Task description
Print every line below exactly as written, but leave the pictures behind.

Study material
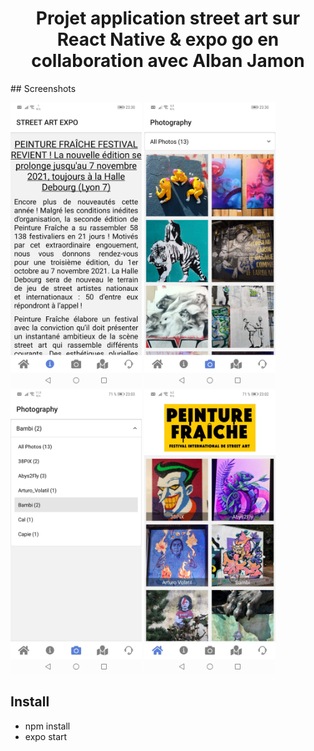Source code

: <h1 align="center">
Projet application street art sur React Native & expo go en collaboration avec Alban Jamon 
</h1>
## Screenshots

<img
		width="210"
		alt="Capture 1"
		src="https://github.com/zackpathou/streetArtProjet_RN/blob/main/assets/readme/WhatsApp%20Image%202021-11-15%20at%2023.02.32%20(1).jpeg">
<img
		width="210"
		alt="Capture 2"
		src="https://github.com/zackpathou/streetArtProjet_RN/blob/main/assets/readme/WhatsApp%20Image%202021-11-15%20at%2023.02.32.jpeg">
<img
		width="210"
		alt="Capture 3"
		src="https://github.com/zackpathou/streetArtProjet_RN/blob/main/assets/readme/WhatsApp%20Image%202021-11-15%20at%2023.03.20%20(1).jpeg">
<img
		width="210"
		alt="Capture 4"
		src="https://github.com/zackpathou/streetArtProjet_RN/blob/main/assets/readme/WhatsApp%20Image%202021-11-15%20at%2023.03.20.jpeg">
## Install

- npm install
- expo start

Exercise answer
Source code

: <h1 align="center">
Projet application street art sur React Native & expo go en collaboration avec Alban Jamon 
</h1>
## Screenshots

<img
		width="210"
		alt="Capture 1"
		src="https://github.com/zackpathou/streetArtProjet_RN/blob/main/assets/readme/WhatsApp%20Image%202021-11-15%20at%2023.02.32%20(1).jpeg">
<img
		width="210"
		alt="Capture 2"
		src="https://github.com/zackpathou/streetArtProjet_RN/blob/main/assets/readme/WhatsApp%20Image%202021-11-15%20at%2023.02.32.jpeg">
<img
		width="210"
		alt="Capture 3"
		src="https://github.com/zackpathou/streetArtProjet_RN/blob/main/assets/readme/WhatsApp%20Image%202021-11-15%20at%2023.03.20%20(1).jpeg">
<img
		width="210"
		alt="Capture 4"
		src="https://github.com/zackpathou/streetArtProjet_RN/blob/main/assets/readme/WhatsApp%20Image%202021-11-15%20at%2023.03.20.jpeg">
## Install

- npm install
- expo start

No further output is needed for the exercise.